7.2 Re calibration and adaptation strategies

When the model is deployed to a new environment, even if its discrimination remains good, its calibration may deteriorate. Therefore, it is necessary to recalibrate the model, such as adjusting its prediction probability through methods such as Platt scaling or isotonic regression. More advanced strategies include transfer learning and domain adaptation, which can utilize a small amount of labeled or unlabeled data from new environments to fine tune the model to adapt to new data distributions.

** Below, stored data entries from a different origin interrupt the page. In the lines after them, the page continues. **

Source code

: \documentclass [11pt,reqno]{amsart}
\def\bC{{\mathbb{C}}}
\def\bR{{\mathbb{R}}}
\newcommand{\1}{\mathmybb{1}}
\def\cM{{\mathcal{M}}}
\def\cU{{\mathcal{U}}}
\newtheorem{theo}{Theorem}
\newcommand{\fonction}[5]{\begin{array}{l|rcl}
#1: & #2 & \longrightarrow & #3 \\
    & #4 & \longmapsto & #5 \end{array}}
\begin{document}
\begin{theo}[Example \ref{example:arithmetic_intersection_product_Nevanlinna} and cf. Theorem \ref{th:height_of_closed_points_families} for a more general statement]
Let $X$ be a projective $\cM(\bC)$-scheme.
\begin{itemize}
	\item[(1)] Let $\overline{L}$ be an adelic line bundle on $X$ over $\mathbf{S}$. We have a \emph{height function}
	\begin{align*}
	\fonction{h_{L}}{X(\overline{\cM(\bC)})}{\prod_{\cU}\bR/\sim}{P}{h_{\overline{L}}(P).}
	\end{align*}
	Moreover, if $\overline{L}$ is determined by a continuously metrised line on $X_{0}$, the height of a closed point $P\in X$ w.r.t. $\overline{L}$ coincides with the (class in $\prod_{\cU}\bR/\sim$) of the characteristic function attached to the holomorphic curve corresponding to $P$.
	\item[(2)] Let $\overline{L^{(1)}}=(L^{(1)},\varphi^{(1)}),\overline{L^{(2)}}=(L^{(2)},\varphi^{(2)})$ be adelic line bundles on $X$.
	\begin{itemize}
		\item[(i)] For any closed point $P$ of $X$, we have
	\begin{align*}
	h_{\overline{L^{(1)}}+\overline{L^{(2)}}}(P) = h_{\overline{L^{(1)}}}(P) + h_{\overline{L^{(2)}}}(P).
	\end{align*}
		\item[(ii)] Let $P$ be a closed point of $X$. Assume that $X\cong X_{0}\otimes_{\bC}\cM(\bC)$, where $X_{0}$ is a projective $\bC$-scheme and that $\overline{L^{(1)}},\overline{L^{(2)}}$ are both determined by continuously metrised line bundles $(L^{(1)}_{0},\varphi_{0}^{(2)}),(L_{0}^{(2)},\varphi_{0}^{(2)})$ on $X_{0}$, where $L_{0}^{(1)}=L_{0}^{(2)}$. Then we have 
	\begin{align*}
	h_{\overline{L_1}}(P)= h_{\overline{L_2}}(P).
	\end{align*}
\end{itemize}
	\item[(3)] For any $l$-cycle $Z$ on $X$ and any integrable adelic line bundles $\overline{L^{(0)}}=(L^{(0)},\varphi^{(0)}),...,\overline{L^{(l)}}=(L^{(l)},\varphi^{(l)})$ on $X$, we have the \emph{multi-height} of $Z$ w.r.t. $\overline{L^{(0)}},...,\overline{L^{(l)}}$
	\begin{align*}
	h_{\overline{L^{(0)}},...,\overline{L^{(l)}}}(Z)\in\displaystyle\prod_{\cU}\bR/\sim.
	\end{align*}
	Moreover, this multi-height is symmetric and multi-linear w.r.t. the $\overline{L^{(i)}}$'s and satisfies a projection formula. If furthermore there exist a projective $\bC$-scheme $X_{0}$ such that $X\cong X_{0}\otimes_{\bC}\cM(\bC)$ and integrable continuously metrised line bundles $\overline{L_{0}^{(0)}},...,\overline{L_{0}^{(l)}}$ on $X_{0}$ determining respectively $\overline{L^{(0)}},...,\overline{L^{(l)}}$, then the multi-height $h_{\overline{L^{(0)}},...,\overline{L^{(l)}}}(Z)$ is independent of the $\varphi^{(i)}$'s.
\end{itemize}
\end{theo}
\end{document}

7.3 Fairness and subgroup performance

A model that performs well in the overall population may perform poorly in specific subgroups (such as patients of different ages, genders, races, or with specific underlying diseases). This may be due to systematic bias present in the data. Therefore, it is necessary to evaluate the fairness of the model’s performance in key subgroups to ensure that it does not exacerbate healthcare inequality. For example, in scenarios of immune suppression, elderly vulnerability, or resource constraints, the performance of the model may require special attention.

7.4 Monitoring and MLOps

Model deployment is not a one-time solution. A machine learning operations (MLOps) system needs to be established to continuously monitor the online performance of the model and detect drift in its discrimination and calibration. Once performance degradation is detected beyond an acceptable range, an alert needs to be triggered and the model’s rollback, retraining, or update process needs to be initiated to form a closed-loop model governance and lifecycle management.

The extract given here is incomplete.